Fait à BORDEAUX le 07 Mai 2025 à 12 h 00
LE GREFFIER LE JUGE
NOTIFICATION DE L’ORDONNANCE
AUX PARTIES
Pour information de la personne retenue :
— La présente ordonnance est susceptible d’appel devant le premier président de la cour d’appel de Bordeaux dans les 24 heures de sa notification. Le délai d’appel qui expirerait normalement un samedi, un dimanche ou un jour férié ou chômé, est prorogé jusqu’au premier jour ouvrable suivant. Le premier président est saisi par une déclaration écrite motivée, transmise au greffe de la cour d’appel de Bordeaux, par courriel : etrangers.ca-bordeaux@justice.fr
Cet appel n’est pas suspensif.
Si la décision met fin à la rétention administrative, l’intéressé est maintenu jusqu’à l’audience qui se tiendra à la cour d’appel à disposition de la justice dans des conditions fixées par le Procureur de la République.Pendant ce délai, l’étranger à le droit contacter son avocat et un tiers, rencontrer un médecin et s’alimenter.
— Pendant toute la durée de sa rétention au centre de rétention administrative, le retenu peut demander l’assistance d’un interprète, d’un avocat ainsi que d’un médecin, et communiquer avec son consulat ou toute personne de son choix.

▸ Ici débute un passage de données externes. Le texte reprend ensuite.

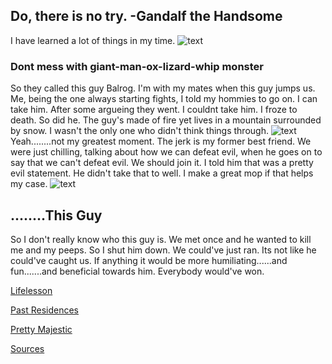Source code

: ## Do, there is no try. -Gandalf the Handsome

<body> I have learned a lot of things in my time. </body>

<img src="http://pre12.deviantart.net/1984/th/pre/f/2016/278/3/c/gandalf_vs_balrog_by_danpilla-dajzr14.jpg" alt="text">

### Dont mess with giant-man-ox-lizard-whip monster

<body> So they called this guy Balrog. I'm with my mates when this guy jumps us. Me, being the one always starting fights, I told my hommies to go on. I can take him. After some argueing they went. I couldnt take him. I froze to death. So did he. The guy's made of fire yet lives in a mountain surrounded by snow. I wasn't the only one who didn't think things through. </body>

<img src="http://gifanimado.com.es/gifs/2016/09/Cuando-est%C3%A1s-un-poco-borracho-y-quieres-dormir.gif" alt="text">

<body> Yeah........not my greatest moment. The jerk is my former best friend. We were just chilling, talking about how we can defeat evil, when he goes on to say that we can't defeat evil. We should join it. I told him that was a pretty evil statement. He didn't take that to well. I make a great mop if that helps my case. </body>

<img src="http://4.bp.blogspot.com/-8wEX5mhFl_Q/UNC7WrzlfOI/AAAAAAAAFmw/x9WcUeg7SQg/s1600/The+Hobbit+Goblin+Scene+Fight.jpg" alt="text">

## ........This Guy
<body> So I don't really know who this guy is. We met once and he wanted to kill me and my peeps. So I shut him down. We could've just ran. Its not like he could've caught us. If anything it would be more humiliating......and fun.......and beneficial towards him. Everybody would've won.

<a href="https://lifesaver1414.github.io/Lifelesson/"> Lifelesson </a>

<a href="https://lifesaver1414.github.io/Past-Residences/"> Past Residences </a>

<a href="https://lifesaver1414.github.io/Pretty-Majestic/"> Pretty Majestic </a>

<a href="https://lifesaver1414.github.io/Sources/"> Sources </a>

— Le retenu bénéficie également du droit de contacter toute organisation et instance nationale, internationale ou non gouvernementale compétente pour visiter les lieux de rétention, notamment :
• le Contrôleur général des lieux de privation de liberté (16/18, quai de la Loire – BP 10301 – 75921 Paris Cedex 19 ; www.cglpl.fr ; tél. : 01.53.38.47.80 ; fax : 01.42.38.85.32) ;
• le Défenseur des droits (7, rue Saint-Florentin – 75409 Paris Cedex 08 ; tél. : 09.69.39.00.00) ;
• France Terre d’Asile (24, rue Marc-Seguin – 75018 Paris ; tél. : 01.53.04.20.29) ;
• Forum Réfugiés Cosi (28, rue de la Baïsse – BP 75054 – 69612 Villeurbanne Cedex ; tél. : 04.27.82.60.51) ;
• Médecins sans frontières – MSF (8, rue Saint-Sabin – 75011 Paris ; tél. : 01.40.21.29.29).
— La CIMADE, association indépendante de l’administration présente au centre de rétention (Tél. CIMADE
tel : 05 57 85 74 87 fax : 05 56 45 53 09 ), est à la disposition des retenus, sans formalité, pour les aider dans l’exercice effectif de leurs droits, aux heures d’accueil précisées par le règlement intérieur.

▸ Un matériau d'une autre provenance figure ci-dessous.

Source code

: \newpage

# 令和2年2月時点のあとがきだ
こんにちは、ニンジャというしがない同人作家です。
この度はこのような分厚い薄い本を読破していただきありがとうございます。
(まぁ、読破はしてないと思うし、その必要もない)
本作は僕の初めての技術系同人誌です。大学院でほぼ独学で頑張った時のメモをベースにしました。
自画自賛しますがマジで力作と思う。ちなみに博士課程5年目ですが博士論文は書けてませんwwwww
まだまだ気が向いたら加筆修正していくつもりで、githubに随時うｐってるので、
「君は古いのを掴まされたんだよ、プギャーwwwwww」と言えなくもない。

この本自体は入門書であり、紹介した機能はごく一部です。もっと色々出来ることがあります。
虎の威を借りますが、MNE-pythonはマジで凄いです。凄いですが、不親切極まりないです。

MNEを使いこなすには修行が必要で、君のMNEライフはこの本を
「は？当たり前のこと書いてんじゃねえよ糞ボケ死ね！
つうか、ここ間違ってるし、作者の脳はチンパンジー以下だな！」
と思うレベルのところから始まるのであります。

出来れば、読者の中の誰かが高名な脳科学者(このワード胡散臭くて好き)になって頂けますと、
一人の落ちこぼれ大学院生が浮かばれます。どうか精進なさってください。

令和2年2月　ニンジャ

— Chaque retenu est en droit de demander, à tout moment, qu’il soit mis fin à sa rétention par simple requête, motivée et signée, adressée au magistrat du siège par tout moyen, accompagnée de toutes les pièces justificatives.

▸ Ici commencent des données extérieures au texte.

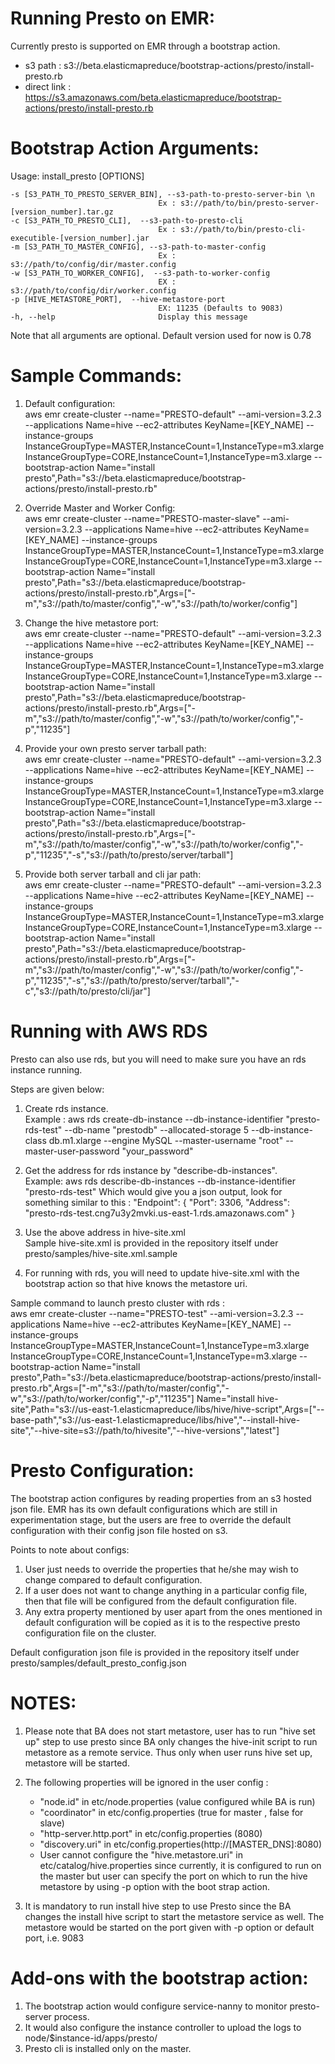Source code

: Running Presto on EMR:
======================
Currently presto is supported on EMR through a bootstrap action. 
* s3 path : s3://beta.elasticmapreduce/bootstrap-actions/presto/install-presto.rb 
* direct link : https://s3.amazonaws.com/beta.elasticmapreduce/bootstrap-actions/presto/install-presto.rb

Bootstrap Action Arguments:
==========================

Usage: install_presto [OPTIONS]

    -s [S3_PATH_TO_PRESTO_SERVER_BIN], --s3-path-to-presto-server-bin \n
                                     Ex : s3://path/to/bin/presto-server-[version_number].tar.gz 
    -c [S3_PATH_TO_PRESTO_CLI],  --s3-path-to-presto-cli 
                                     Ex : s3://path/to/bin/presto-cli-executible-[version_number].jar 
    -m [S3_PATH_TO_MASTER_CONFIG], --s3-path-to-master-config   
                                     Ex : s3://path/to/config/dir/master.config 
    -w [S3_PATH_TO_WORKER_CONFIG],  --s3-path-to-worker-config   
                                     EX : s3://path/to/config/dir/worker.config 
    -p [HIVE_METASTORE_PORT],  --hive-metastore-port    
                                     EX: 11235 (Defaults to 9083) 
    -h, --help                       Display this message 

Note that all arguments are optional.
Default version used for now is 0.78


Sample Commands:
================

1. Default configuration:  
aws emr  create-cluster --name="PRESTO-default"  --ami-version=3.2.3 --applications Name=hive   --ec2-attributes KeyName=[KEY_NAME] --instance-groups InstanceGroupType=MASTER,InstanceCount=1,InstanceType=m3.xlarge InstanceGroupType=CORE,InstanceCount=1,InstanceType=m3.xlarge --bootstrap-action Name="install presto",Path="s3://beta.elasticmapreduce/bootstrap-actions/presto/install-presto.rb"

2. Override Master and Worker Config:  
aws emr  create-cluster --name="PRESTO-master-slave"  --ami-version=3.2.3   --applications Name=hive --ec2-attributes KeyName=[KEY_NAME] --instance-groups InstanceGroupType=MASTER,InstanceCount=1,InstanceType=m3.xlarge InstanceGroupType=CORE,InstanceCount=1,InstanceType=m3.xlarge --bootstrap-action Name="install presto",Path="s3://beta.elasticmapreduce/bootstrap-actions/presto/install-presto.rb",Args=["-m","s3://path/to/master/config","-w","s3://path/to/worker/config"]

3. Change the hive metastore port:  
aws emr  create-cluster --name="PRESTO-default"  --ami-version=3.2.3 --applications Name=hive --ec2-attributes KeyName=[KEY_NAME] --instance-groups InstanceGroupType=MASTER,InstanceCount=1,InstanceType=m3.xlarge  InstanceGroupType=CORE,InstanceCount=1,InstanceType=m3.xlarge  --bootstrap-action Name="install presto",Path="s3://beta.elasticmapreduce/bootstrap-actions/presto/install-presto.rb",Args=["-m","s3://path/to/master/config","-w","s3://path/to/worker/config","-p","11235"]

4. Provide your own presto server tarball path:  
aws emr  create-cluster --name="PRESTO-default"  --ami-version=3.2.3 --applications Name=hive --ec2-attributes KeyName=[KEY_NAME] --instance-groups InstanceGroupType=MASTER,InstanceCount=1,InstanceType=m3.xlarge InstanceGroupType=CORE,InstanceCount=1,InstanceType=m3.xlarge  --bootstrap-action Name="install presto",Path="s3://beta.elasticmapreduce/bootstrap-actions/presto/install-presto.rb",Args=["-m","s3://path/to/master/config","-w","s3://path/to/worker/config","-p","11235","-s","s3://path/to/presto/server/tarball"]

5. Provide both server tarball and cli jar path:  
aws emr  create-cluster --name="PRESTO-default"  --ami-version=3.2.3   --applications Name=hive --ec2-attributes KeyName=[KEY_NAME] --instance-groups InstanceGroupType=MASTER,InstanceCount=1,InstanceType=m3.xlarge InstanceGroupType=CORE,InstanceCount=1,InstanceType=m3.xlarge  --bootstrap-action Name="install presto",Path="s3://beta.elasticmapreduce/bootstrap-actions/presto/install-presto.rb",Args=["-m","s3://path/to/master/config","-w","s3://path/to/worker/config","-p","11235","-s","s3://path/to/presto/server/tarball","-c","s3://path/to/presto/cli/jar"]


Running with AWS RDS
====================
Presto can also use rds, but you will need to make sure you have an rds instance running. 

Steps are given below: 

1. Create rds instance.  
Example : aws rds create-db-instance --db-instance-identifier "presto-rds-test" --db-name "prestodb" --allocated-storage 5 --db-instance-class db.m1.xlarge 
--engine MySQL --master-username "root" --master-user-password "your_password"

2. Get the address for rds instance by "describe-db-instances".  
Example: aws rds describe-db-instances  --db-instance-identifier "presto-rds-test" 
Which would give you a json output, look for something similar to this : 
"Endpoint": {
                "Port": 3306, 
                "Address": "presto-rds-test.cng7u3y2mvki.us-east-1.rds.amazonaws.com"
            }

3. Use the above address in hive-site.xml  
Sample hive-site.xml is provided in the repository itself under presto/samples/hive-site.xml.sample

4. For running with rds, you will need to update hive-site.xml with the bootstrap action so that hive knows the metastore uri. 

Sample command to launch presto cluster with rds :   
aws emr  create-cluster --name="PRESTO-test"  --ami-version=3.2.3   --applications Name=hive --ec2-attributes KeyName=[KEY_NAME] --instance-groups InstanceGroupType=MASTER,InstanceCount=1,InstanceType=m3.xlarge InstanceGroupType=CORE,InstanceCount=1,InstanceType=m3.xlarge  --bootstrap-action Name="install presto",Path="s3://beta.elasticmapreduce/bootstrap-actions/presto/install-presto.rb",Args=["-m","s3://path/to/master/config","-w","s3://path/to/worker/config","-p","11235"] Name="install hive-site",Path="s3://us-east-1.elasticmapreduce/libs/hive/hive-script",Args=["--base-path","s3://us-east-1.elasticmapreduce/libs/hive","--install-hive-site","--hive-site=s3://path/to/hivesite","--hive-versions","latest"]


Presto Configuration:  
=====================
The bootstrap action configures by reading properties from an s3 hosted json file. 
EMR has its own default configurations which are still in experimentation stage, 
but the users are free to override the default configuration with their config json file hosted on s3.

Points to note about configs:    

1. User just needs to override the properties that he/she may wish to change compared to default configuration. 
2. If a user does not want to change anything in a particular config file, then that file will be configured from the 
   default configuration file. 
3. Any extra property mentioned by user apart from the ones mentioned in default configuration will be copied as 
   it is to the respective presto configuration file on the cluster.  
 
Default configuration json file is provided in the repository itself under presto/samples/default_presto_config.json

NOTES: 
=====
1. Please note that BA does not start metastore, user has to run "hive set up" step to use presto since BA only 
changes the hive-init script to run metastore as a remote service. Thus only when user runs hive set up, 
metastore will be started. 

2. The following properties will be ignored in the user config :  
   * "node.id" in etc/node.properties (value configured while BA is run)
   * "coordinator" in etc/config.properties (true for master , false for slave)
   * "http-server.http.port" in etc/config.properties (8080)
   * "discovery.uri" in etc/config.properties(http://[MASTER_DNS]:8080)
   * User cannot configure the "hive.metastore.uri" in etc/catalog/hive.properties since currently, 
   it is configured to run on the master but user can specify the port on which to run the hive metastore 
   by using -p option with the boot strap action.
3. It is mandatory to run install hive step to use Presto since the BA changes the install hive script to 
   start the metastore service as well. The metastore would be started on the port given with -p option or default port, 
   i.e. 9083 
   

Add-ons with the  bootstrap action:
===================================
1. The bootstrap action would configure service-nanny to monitor presto-server process.
2. It would also configure the instance controller to upload the logs to node/$instance-id/apps/presto/
3. Presto cli is installed only on the master.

NOTIFIONS sur le champ la présente ordonnance au centre de rétention administrative pour remise à M. [D] [W] qui en accusera réception, en émergeant ci-après, qui atteste en avoir reçu copie. L’avisons de la possibilité de faire appel selon les conditions énoncées ci-dessus
Le greffier
Reçu notification le À H Minutes
Signature de l’intéréssé(e) :
NOTIFICATION DE L’ORDONNANCE
AUX PARTIES
NOTIFIONS sur le champ la présente ordonnance au Procureur de la République le 07 Mai 2025.
Le greffier,
NOTIFIONS sur le champ la présente ordonnance à la PREFECTURE DE LA DORDOGNE le 07 Mai 2025.
Le greffier,
NOTIFIONS sur le champ la présente ordonnance à Me Hugo VINIAL le 07 Mai 2025.